ASSIGNMENT:
Print word for word the first line of the listing below and every line after it, through the line with "unlinkability eis voldoet.". Leave out the pictures and the rest.

EXTRACTED MATERIAL:
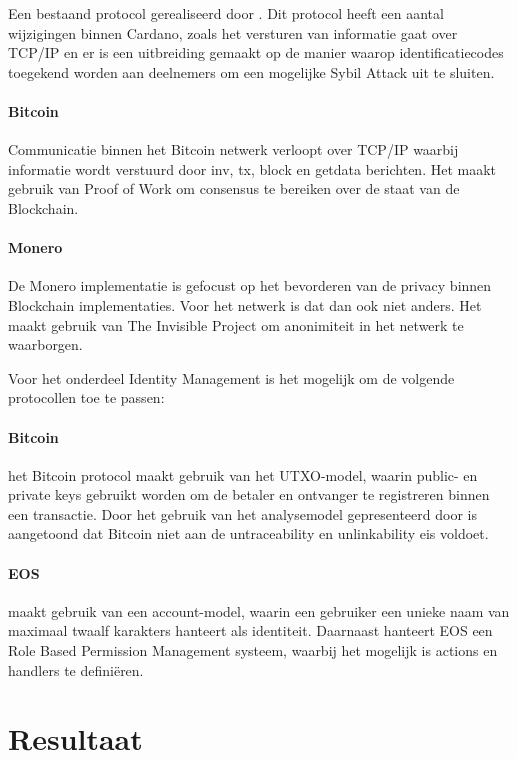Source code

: Een bestaand protocol gerealiseerd door \cite{maymounkov2002kademlia}. Dit protocol heeft een aantal wijzigingen binnen Cardano, zoals het versturen van informatie gaat over TCP/IP en er is een uitbreiding gemaakt op de manier waarop identificatiecodes toegekend worden aan deelnemers om een mogelijke Sybil Attack uit te sluiten.

\paragraph{Bitcoin}

Communicatie binnen het Bitcoin netwerk verloopt over TCP/IP waarbij informatie wordt verstuurd door inv, tx, block en getdata berichten. Het maakt gebruik van Proof of Work om consensus te bereiken over de staat van de Blockchain.

\paragraph{Monero}

De Monero implementatie is gefocust op het bevorderen van de privacy binnen Blockchain implementaties. Voor het netwerk is dat dan ook niet anders. Het maakt gebruik van The Invisible Project om anonimiteit in het netwerk te waarborgen.

Voor het onderdeel Identity Management is het mogelijk om de volgende protocollen toe te passen:

\paragraph{Bitcoin} het Bitcoin protocol maakt gebruik van het UTXO-model, waarin public- en private keys gebruikt worden om de betaler en ontvanger te registreren binnen een transactie. Door het gebruik van het analysemodel gepresenteerd door \cite{reid2013analysis} is aangetoond dat Bitcoin niet aan de untraceability en unlinkability eis voldoet.

\paragraph{EOS} maakt gebruik van een account-model, waarin een gebruiker een unieke naam van maximaal twaalf karakters hanteert als identiteit. Daarnaast hanteert EOS een Role Based Permission Management systeem, waarbij het mogelijk is actions en handlers te definiëren.

\section{Resultaat}


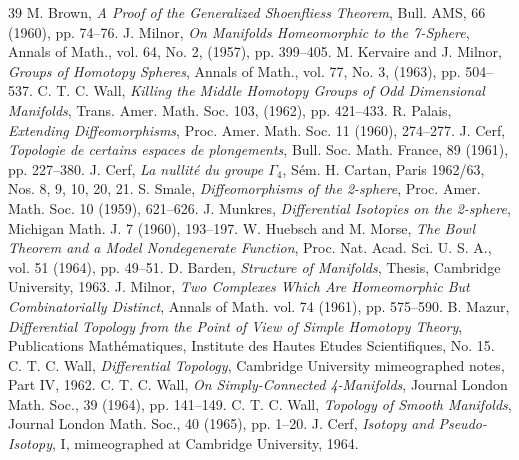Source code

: \begin{thebibliography}{39}
 M. Brown, \emph{A Proof of the Generalized Shoenfliess Theorem}, Bull. AMS, 66 (1960), pp. 74--76.
 J. Milnor, \emph{On Manifolds Homeomorphic to the 7-Sphere}, Annals of Math., vol. 64, No. 2, (1957), pp. 399--405.
 M. Kervaire and J. Milnor, \emph{Groups of Homotopy Spheres}, Annals of Math., vol. 77, No. 3, (1963), pp. 504--537.
 C. T. C. Wall, \emph{Killing the Middle Homotopy Groups of Odd Dimensional Manifolds}, Trans. Amer. Math. Soc. 103, (1962), pp. 421--433.
 R. Palais, \emph{Extending Diffeomorphisms}, Proc. Amer. Math. Soc. 11 (1960), 274--277.
 J. Cerf, \emph{Topologie de certains espaces de plongements}, Bull. Soc. Math. France, 89 (1961), pp. 227--380.
 J. Cerf, \emph{La nullit\'e du groupe $\Gamma_4$}, S\'em. H. Cartan, Paris 1962/63, Nos. 8, 9, 10, 20, 21.
 S. Smale, \emph{Diffeomorphisms of the 2-sphere}, Proc. Amer. Math. Soc. 10 (1959), 621--626.
 J. Munkres, \emph{Differential Isotopies on the 2-sphere}, Michigan Math. J. 7 (1960), 193--197.
 W. Huebsch and M. Morse, \emph{The Bowl Theorem and a Model Nondegenerate Function}, Proc. Nat. Acad. Sci. U. S. A., vol. 51 (1964), pp. 49--51.
 D. Barden, \emph{Structure of Manifolds}, Thesis, Cambridge University, 1963.
 J. Milnor, \emph{Two Complexes Which Are Homeomorphic But Combinatorially Distinct}, Annals of Math. vol. 74 (1961), pp. 575--590.
 B. Mazur, \emph{Differential Topology from the Point of View of Simple Homotopy Theory}, Publications Math\'ematiques, Institute des Hautes Etudes Scientifiques, No. 15.
 C. T. C. Wall, \emph{Differential Topology}, Cambridge University mimeographed notes, Part IV, 1962.
 C. T. C. Wall, \emph{On Simply-Connected 4-Manifolds}, Journal London Math. Soc., 39 (1964), pp. 141--149.
 C. T. C. Wall, \emph{Topology of Smooth Manifolds}, Journal London Math. Soc., 40 (1965), pp. 1--20.
 J. Cerf, \emph{Isotopy and Pseudo-Isotopy}, I, mimeographed at Cambridge University, 1964.
\end{thebibliography}
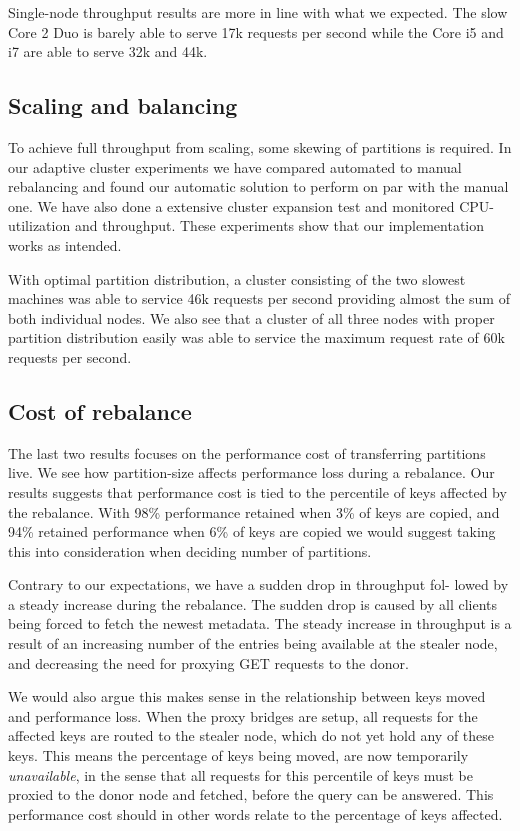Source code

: Single-node throughput results are more in line with what we expected. The slow Core 2 Duo is barely able to serve 17k requests per second while the Core i5 and i7 are able to serve 32k and 44k. 

\subsection{Scaling and balancing}
\label{eval:balance}
To achieve full throughput from scaling, some skewing of partitions is required. In our adaptive cluster experiments we have compared automated to manual rebalancing and found our automatic solution to perform on par with the manual one. We have also done a extensive cluster expansion test and monitored CPU-utilization and throughput. These experiments show that our implementation works as intended. 

With optimal partition distribution, a cluster consisting of the two slowest machines was able to service 46k requests per second providing almost the sum of both individual nodes. We also see that a cluster of all three nodes with proper partition distribution easily was able to service the maximum request rate of 60k requests per second. 

\subsection{Cost of rebalance}
The last two results focuses on the performance cost of transferring partitions live. We see how partition-size affects performance loss during a rebalance. Our results suggests that performance cost is tied to the percentile of keys affected by the rebalance. With 98\% performance retained when 3\% of keys are copied, and 94\% retained performance when 6\% of keys are copied we would suggest taking this into consideration when deciding number of partitions.

Contrary to our expectations, we have a sudden drop in throughput fol- lowed by a steady increase during the rebalance. The sudden drop is caused by all clients being forced to fetch the newest metadata. The steady increase in throughput is a result of an increasing number of the entries being available at the stealer node, and decreasing the need for proxying GET requests to the donor.

We would also argue this makes sense in the relationship between keys moved and performance loss.
When the proxy bridges are setup, all requests for the affected keys are routed to the stealer node, which do not yet hold any of these keys. 
This means the percentage of keys being moved, are now temporarily \emph{unavailable}, in the sense that all requests for this percentile of keys must be proxied to the donor node and fetched, before the query can be answered. This performance cost should in other words relate to the percentage of keys affected.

WRITTEN RESPONSE:
Source code

: Een bestaand protocol gerealiseerd door \cite{maymounkov2002kademlia}. Dit protocol heeft een aantal wijzigingen binnen Cardano, zoals het versturen van informatie gaat over TCP/IP en er is een uitbreiding gemaakt op de manier waarop identificatiecodes toegekend worden aan deelnemers om een mogelijke Sybil Attack uit te sluiten.

\paragraph{Bitcoin}

Communicatie binnen het Bitcoin netwerk verloopt over TCP/IP waarbij informatie wordt verstuurd door inv, tx, block en getdata berichten. Het maakt gebruik van Proof of Work om consensus te bereiken over de staat van de Blockchain.

\paragraph{Monero}

De Monero implementatie is gefocust op het bevorderen van de privacy binnen Blockchain implementaties. Voor het netwerk is dat dan ook niet anders. Het maakt gebruik van The Invisible Project om anonimiteit in het netwerk te waarborgen.

Voor het onderdeel Identity Management is het mogelijk om de volgende protocollen toe te passen:

\paragraph{Bitcoin} het Bitcoin protocol maakt gebruik van het UTXO-model, waarin public- en private keys gebruikt worden om de betaler en ontvanger te registreren binnen een transactie. Door het gebruik van het analysemodel gepresenteerd door \cite{reid2013analysis} is aangetoond dat Bitcoin niet aan de untraceability en unlinkability eis voldoet.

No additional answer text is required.